Privacy-leak bug discovered in Nighthawk and ECC wallets

Nighthawk Wallet iOS and ECC Reference Wallet iOS users should upgrade to the latest versions in order to remediate a security vulnerability. No other wallets are affected by this bug, and remediation steps are outlined below.

Vulnerability details

In buggy versions of the wallets, when a user opted to include their wallet’s address in an outgoing memo field using the “Reply-To” feature, the wallet would mistakenly include the wallet’s secret viewing key rather than the wallet’s address. If you use the Nighthawk Wallet or the ECC Reference Wallet for iOS, you can determine if you were affected by examining each of your wallet’s outgoing transaction memo fields and looking for any “Reply-To” components that begin with “zxview”. A field beginning with “zxview” indicates that your wallet’s viewing key was included in the memo rather than the wallet’s address.

Remediation steps

All users should immediately upgrade to the latest version of the wallet software. If you were affected by the bug, i.e., one or more of your outgoing “Reply-To”’s begins with “zxview”, then the recipients of those memos will be able to see your wallet’s transaction history, including any memo field contents. Due to the permanent nature of information stored on the blockchain, it is not possible to revoke access to that information.
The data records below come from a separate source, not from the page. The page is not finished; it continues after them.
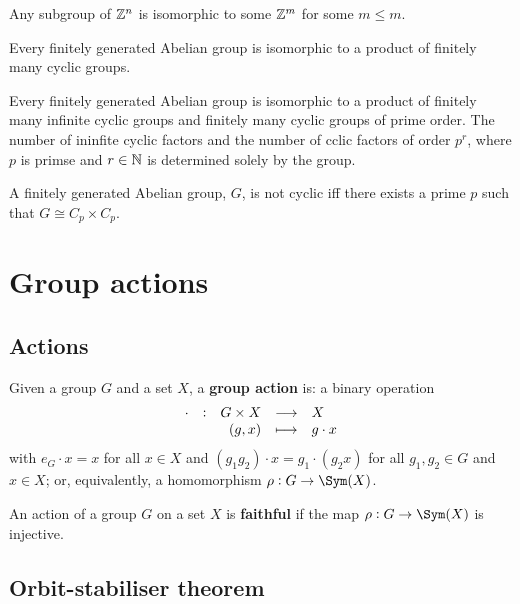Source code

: \documentclass[../Year2.tex]{subfiles}
\begin{document}
\begin{lemma}
    Any subgroup of $\mathbb{Z}^n$ is isomorphic to some $\mathbb{Z}^m$ for some $m\leq m$.
\end{lemma}

\begin{theorem}
    Every finitely generated Abelian group is isomorphic to a product of finitely many cyclic groups.
\end{theorem}

\begin{theorem}
    Every finitely generated Abelian group is isomorphic to a product of finitely many infinite cyclic groups and finitely many cyclic groups of prime order. The number of ininfite cyclic factors and the number of cclic factors of order $p^r$, where $p$ is primse and $r\in\mathbb{N}$ is determined solely by the group.
\end{theorem}

\begin{theorem}
    A finitely generated Abelian group, $G$, is not cyclic iff there exists a prime $p$ such that $G\cong C_p\times C_p$.
\end{theorem}

\section{Group actions}

\subsection{Actions}

\begin{definition}[Actions]
    Given a group $G$ and a set $X$, a \textbf{group action} is: a binary operation \[
        \function[\cdot]{G\times X}{X}{(g,x)}{g\cdot x}
    \] with $e_G\cdot x=x$ for all $x\in X$ and $(g_1g_2)\cdot x = g_1 \cdot (g_2 x)$ for all $g_1,g_2\in G$ and $x\in X$; or, equivalently, a homomorphism $\rho:G\rightarrow \Sym(X)$.
\end{definition}

\begin{definition}
    An action of a group $G$ on a set $X$ is \textbf{faithful} if the map $\rho:G\rightarrow\Sym(X)$ is injective.
\end{definition}

\subsection{Orbit-stabiliser theorem}
\end{document}
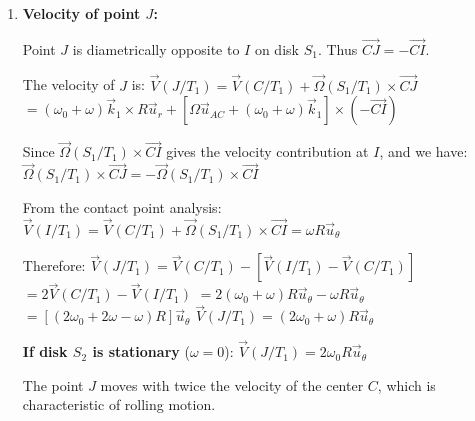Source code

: \documentclass[12pt]{article}
\begin{document}
\begin{correctionbox}
\begin{enumerate}
    Expanding and comparing tangential components:
    $(\omega_0 + \omega)R - \Omega r = \omega R$
    
    Simplifying:
    $\omega_0 R = \Omega r$
    
    Therefore:
    $\boxed{\Omega = \frac{\omega_0 R}{r}}$
    
    Or including the motion of $S_2$:
    $\boxed{\Omega = \frac{(\omega_0 + \omega)R - \omega R}{r} = \frac{\omega_0 R}{r}}$
    
    \item \textbf{Velocity of point $J$:}
    
    Point $J$ is diametrically opposite to $I$ on disk $S_1$. Thus $\overrightarrow{CJ} = -\overrightarrow{CI}$.
    
    The velocity of $J$ is:
    $\vec{V}(J/T_1) = \vec{V}(C/T_1) + \vec{\Omega}(S_1/T_1) \times \overrightarrow{CJ}$
    $= (\omega_0 + \omega) \vec{k}_1 \times R\vec{u}_r + [\Omega \vec{u}_{AC} + (\omega_0 + \omega) \vec{k}_1] \times (-\overrightarrow{CI})$
    
    Since $\vec{\Omega}(S_1/T_1) \times \overrightarrow{CI}$ gives the velocity contribution at $I$, and we have:
    $\vec{\Omega}(S_1/T_1) \times \overrightarrow{CJ} = -\vec{\Omega}(S_1/T_1) \times \overrightarrow{CI}$
    
    From the contact point analysis:
    $\vec{V}(I/T_1) = \vec{V}(C/T_1) + \vec{\Omega}(S_1/T_1) \times \overrightarrow{CI} = \omega R \vec{u}_{\theta}$
    
    Therefore:
    $\vec{V}(J/T_1) = \vec{V}(C/T_1) - [\vec{V}(I/T_1) - \vec{V}(C/T_1)]$
    $= 2\vec{V}(C/T_1) - \vec{V}(I/T_1)$
    $= 2(\omega_0 + \omega)R\vec{u}_{\theta} - \omega R\vec{u}_{\theta}$
    $= [(2\omega_0 + 2\omega - \omega)R]\vec{u}_{\theta}$
    $\boxed{\vec{V}(J/T_1) = (2\omega_0 + \omega)R\vec{u}_{\theta}}$
    
    \textbf{If disk $S_2$ is stationary} ($\omega = 0$):
    $\boxed{\vec{V}(J/T_1) = 2\omega_0 R\vec{u}_{\theta}}$
    
    The point $J$ moves with twice the velocity of the center $C$, which is characteristic of rolling motion.
\end{enumerate}
\end{correctionbox}
\end{document}
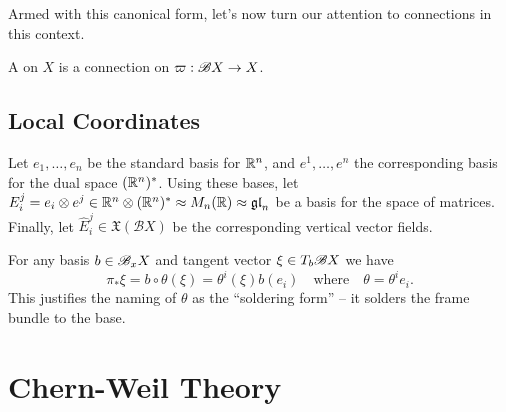 Armed with this canonical form, let's now turn our attention to connections in this context.

\begin{definition}
  A  on $X$ is a connection on $\varpi : \mathscr{B} X \to X$.
\end{definition}

\subsection{Local Coordinates}

Let $e_1,\ldots, e_n$ be the standard basis for $\mathbb{R}^n$, and $e^1,\ldots,e^n$ the corresponding basis for the dual space $(\mathbb{R}^n)^*$. Using these bases, let $E_i^j = e_i\otimes e^j \in \mathbb{R}^n\otimes(\mathbb{R}^n)^* \approx M_n(\mathbb{R}) \approx \mathfrak{gl}_n$ be a basis for the space of matrices. Finally, let $\widehat{E}_i^j\in \mathfrak{X}(\mathscr{B}X)$ be the corresponding vertical vector fields.

For any basis $b\in \mathscr{B}_x X$ and tangent vector $\xi\in T_b \mathscr{B} X$ we have
\[
  \pi_*\xi =  b\circ \theta(\xi) = \theta^i(\xi) b(e_i)\quad\textrm{where}\quad \theta = \theta^i e_i.
\]
This justifies the naming of $\theta$ as the ``soldering form'' -- it solders the frame bundle to the base.


\section{Chern-Weil Theory}

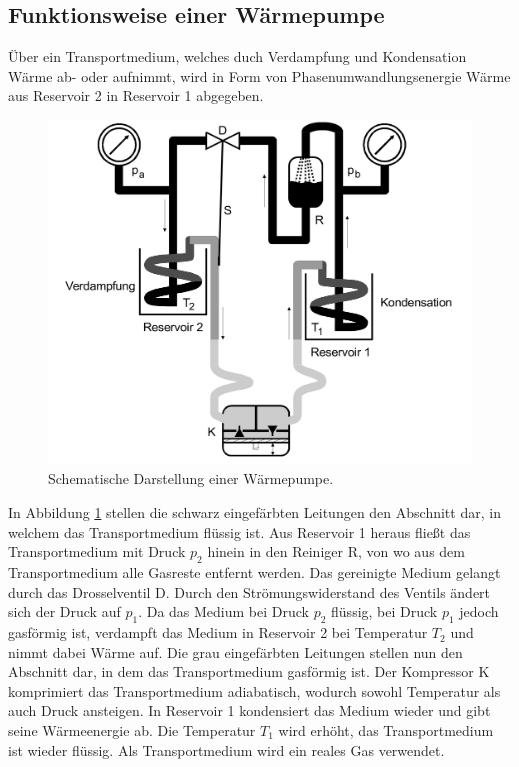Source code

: \documentclass{scrartcl} %
\begin{document}
    \subsection{Funktionsweise einer Wärmepumpe}
      Über ein Transportmedium, welches duch Verdampfung und Kondensation Wärme ab- oder aufnimmt,
      wird in Form von Phasenumwandlungsenergie Wärme aus Reservoir 2 in Reservoir 1 abgegeben.
      \begin{figure}
        \centering
        \includegraphics[scale = 0.15]{AufbauWaermepumpe.png}
        \caption{Schematische Darstellung einer Wärmepumpe.}
        \label{fig:wärmepumpe1}
      \end{figure}
      In Abbildung \ref{fig:wärmepumpe1} stellen die schwarz eingefärbten Leitungen den Abschnitt dar, in welchem das Transportmedium flüssig ist.
      Aus Reservoir 1 heraus fließt das Transportmedium mit Druck $p_\text{2}$ hinein in den Reiniger R, von wo aus dem Transportmedium alle Gasreste entfernt werden.
      Das gereinigte Medium gelangt durch das Drosselventil D. Durch den Strömungswiderstand des Ventils ändert sich der Druck auf $p_\text{1}$. Da das Medium bei Druck $p_\text{2}$
      flüssig, bei Druck $p_\text{1}$ jedoch gasförmig ist, verdampft das Medium in Reservoir 2 bei Temperatur $T_\text{2}$ und nimmt dabei Wärme auf. Die grau eingefärbten Leitungen
      stellen nun den Abschnitt dar, in dem das Transportmedium gasförmig ist. Der Kompressor K komprimiert das Transportmedium adiabatisch,
      wodurch sowohl Temperatur als auch Druck ansteigen.
      In Reservoir 1 kondensiert das Medium wieder und gibt seine Wärmeenergie ab. Die Temperatur $T_\text{1}$ wird erhöht, das
      Transportmedium ist wieder flüssig. Als Transportmedium wird ein reales Gas verwendet.
\end{document}
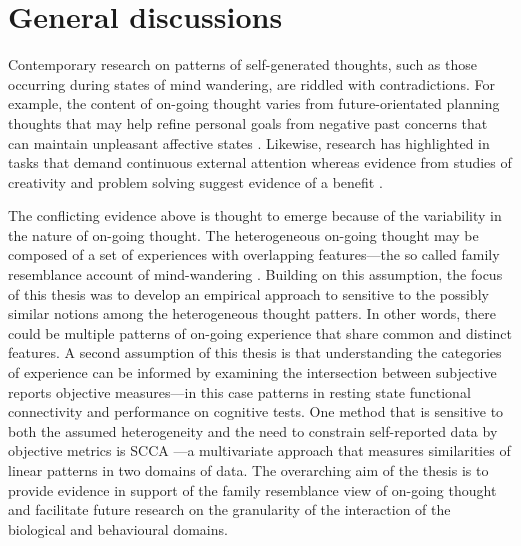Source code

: \chapter{General discussions}
\label{ch:discussion}
Contemporary research on patterns of self-generated thoughts, such as those occurring during states of mind wandering, are riddled with contradictions. For example, the content of on-going thought varies from future-orientated planning thoughts that may help refine personal goals \cite{Medea2016} from negative past concerns that can maintain unpleasant affective states \cite{Killingsworth2010}. Likewise, research has highlighted in tasks that demand continuous external attention \cite{McVayJOEP2009,McVay2012} whereas evidence from studies of creativity and problem solving suggest evidence of a benefit \cite{Smeekens2016,Baird2012}. 

The conflicting evidence above is thought to emerge because of the variability in the nature of on-going thought. The heterogeneous on-going thought may be composed of a set of experiences with overlapping features---the so called family resemblance account of mind-wandering \cite{Smallwood2013, Seli2018}. Building on this assumption, the focus of this thesis was to develop an empirical approach to  sensitive to the possibly similar notions among the heterogeneous thought patters. In other words, there could be multiple patterns of on-going experience that share common and distinct features. 
A second assumption of this thesis is that understanding the categories of experience can be informed by examining the intersection between subjective reports objective measures---in this case patterns in resting state functional connectivity and performance on cognitive tests. One method that is sensitive to both the assumed heterogeneity and the need to constrain self-reported data by objective metrics is SCCA \cite{WittenSCCA2009}---a multivariate approach that measures similarities of linear patterns in two domains of data. The overarching aim of the thesis is to provide evidence in support of the family resemblance view of on-going thought and facilitate future research on the granularity of the interaction of the biological and behavioural domains.

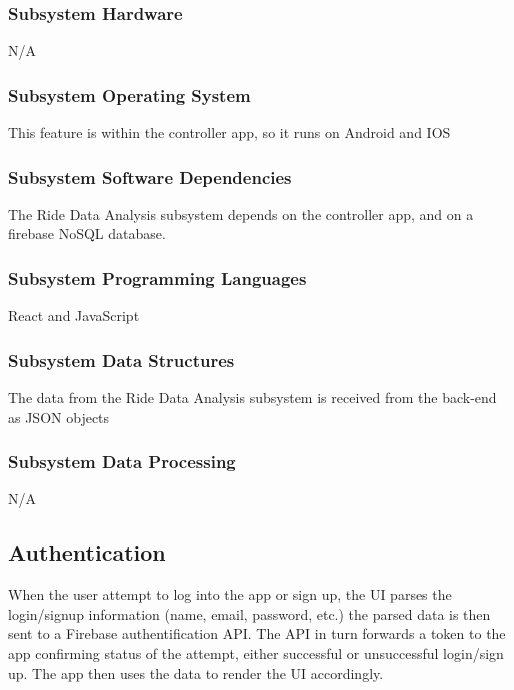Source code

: \subsubsection{Subsystem Hardware}
N/A

\subsubsection{Subsystem Operating System}
This feature is within the controller app, so it runs on Android and IOS

\subsubsection{Subsystem Software Dependencies}
The Ride Data Analysis subsystem depends on the controller app, and on a firebase NoSQL database.

\subsubsection{Subsystem Programming Languages}
React and JavaScript 

\subsubsection{Subsystem Data Structures}
The data from the Ride Data Analysis subsystem is received from the back-end as JSON objects

\subsubsection{Subsystem Data Processing}
N/A

\subsection{Authentication}
When the user attempt to log into the app or sign up, the UI parses the login/signup information (name, email, password, etc.) the parsed data is then sent to a Firebase authentification API. The API in turn forwards a token to the app confirming status of the attempt, either successful or unsuccessful login/sign up. The app then uses the data to render the UI accordingly.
To prevent unintentional viewing key recipients from seeing any future transaction details, you must upgrade your wallet to the latest software version, create a new wallet, and migrate your funds to the new wallet. Please back up your seed phrase prior to attempting this to reduce the risk of accidentally losing funds in the process.

Affected versions

The bug existed in the ECC iOS Reference Wallet 0.3.7-105 codebase from May 6, 2021 to today. The commit containing the fix is available here and in versions of the ECC Reference Wallet 0.5.0-120 or later (for testnet) and 0.4.0-117 or later (for mainnet). The ECC iOS Reference Wallet has a very limited distribution, almost entirely limited to ECC employees.

Nighthawk was affected as of version 1.9, which was released on July 2, 2021. The bug has been fixed as of version of Nighthawk 1.21 which was released July 11, 2021.

We would like to thank the Nighthawk Wallet developers for discovering the bug and acting on it immediately.